The chair of the Paul, Weiss law firm, Brad Karp, also topped the list of Biden fundraisers, bundling at least $100,000 for the then-candidate. “As someone who cares passionately about preserving the rule of law, safeguarding our democracy and protecting fundamental liberties, I’ve been delighted to do everything I possibly can to support the Joe Biden/Kamala Harris ticket,” Karp wrote in an email.

Karp’s support of the Democrat presidential ticket isn’t surprising given that his fellow Paul, Weiss partner Robert Schumer is Senate Majority Leader Chuck Schumer’s brother. 

Biden’s connection to the firm, however, dates much further back, with the former secretary of homeland security in the Obama-Biden administration, Jeh Johnson, also heralding from Paul, Weiss. Once elected president, Biden nominated Jonathan Kanter, a former partner of Paul, Weiss, to serve as the top antitrust enforcement official at the Justice Department. In fact, according to Bloomberg, Paul, Weiss has “emerge[d] as Biden-Era N.Y. Power Center.”

A Resignation

The three Paul, Weiss alumni sent to the Manhattan D.A.’s office to bolster the Trump investigations would all make news, but for different reasons. Pomerantz first garnered headlines when he resigned as a special assistant district attorney in early 2022, after Bragg became Manhattan’s D.A.

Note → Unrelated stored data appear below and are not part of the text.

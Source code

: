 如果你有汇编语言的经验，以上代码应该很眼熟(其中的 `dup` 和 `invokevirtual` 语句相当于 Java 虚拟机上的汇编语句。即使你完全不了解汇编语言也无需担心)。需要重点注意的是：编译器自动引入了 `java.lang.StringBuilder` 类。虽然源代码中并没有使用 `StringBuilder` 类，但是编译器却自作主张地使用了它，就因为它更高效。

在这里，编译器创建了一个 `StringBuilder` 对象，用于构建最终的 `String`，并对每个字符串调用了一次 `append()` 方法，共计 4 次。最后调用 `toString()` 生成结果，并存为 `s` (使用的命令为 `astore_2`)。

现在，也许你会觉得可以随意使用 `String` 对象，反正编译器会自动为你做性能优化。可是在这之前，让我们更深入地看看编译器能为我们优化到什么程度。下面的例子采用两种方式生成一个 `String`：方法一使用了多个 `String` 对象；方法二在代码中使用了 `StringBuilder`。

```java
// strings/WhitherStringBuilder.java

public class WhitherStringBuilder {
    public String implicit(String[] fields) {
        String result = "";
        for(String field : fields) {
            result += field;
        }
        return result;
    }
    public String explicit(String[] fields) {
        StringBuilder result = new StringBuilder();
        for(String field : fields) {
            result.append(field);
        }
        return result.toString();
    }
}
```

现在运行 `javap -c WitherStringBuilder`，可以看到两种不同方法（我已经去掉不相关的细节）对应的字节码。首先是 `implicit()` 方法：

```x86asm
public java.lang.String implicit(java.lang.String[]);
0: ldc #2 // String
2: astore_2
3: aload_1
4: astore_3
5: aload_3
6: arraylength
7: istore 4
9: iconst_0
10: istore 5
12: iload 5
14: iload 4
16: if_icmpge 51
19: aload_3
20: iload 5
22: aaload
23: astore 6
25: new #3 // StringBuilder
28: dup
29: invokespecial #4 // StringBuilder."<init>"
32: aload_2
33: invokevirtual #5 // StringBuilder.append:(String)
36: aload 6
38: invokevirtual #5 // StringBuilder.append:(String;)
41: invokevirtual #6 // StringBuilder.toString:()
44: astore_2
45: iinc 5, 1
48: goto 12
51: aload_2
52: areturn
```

In his resignation letter, leaked to The New York Times, Pomerantz said that in late 2021, Bragg’s predecessor, Vance, had “concluded that the facts warranted prosecution, and he directed the team to present evidence to a grand jury and to seek an indictment of Mr. Trump and other defendants as soon as reasonably possible.” But after replacing Vance as D.A., Bragg decided “not to go forward with the grand jury presentation and not to seek criminal charges at the present time,” Pomerantz wrote, adding, “The investigation has been suspended indefinitely.”

What Pomerantz’s letter did not say, however, was that in late 2021, “at least three career prosecutors asked to move off the investigation,” reportedly “concerned that the investigation was moving too quickly, without clear evidence to support possible charges.” Instead, in his resignation, Pomerantz declared he believes “Donald Trump is guilty of numerous felony violations,” that “the public interest warrants the criminal prosecution of Mr. Trump,” and that “such a prosecution should be brought without any further delay.” 

Pomerantz later rejoined Paul, Weiss, Rifkind, Wharton & Garrison and authored a book about the Trump investigation.

Pomerantz’s letter and his claims that Bragg had suspended the Trump probe triggered a political firestorm, which the Manhattan D.A. sought to quell by telling the public the investigation was ongoing.

Criminal Charges

Meanwhile, the Manhattan D.A.’s office pushed forward in its criminal case against the Trump Corporation. A grand jury had indicted the Trump Corporation in late June of 2021 on charges it engaged in a scheme to avoid paying taxes on the salaries of high-level executives by instead funneling compensation through perks, such as luxury apartments and cars. A second Trump corporation would later be added to the criminal case that went to trial in late 2022.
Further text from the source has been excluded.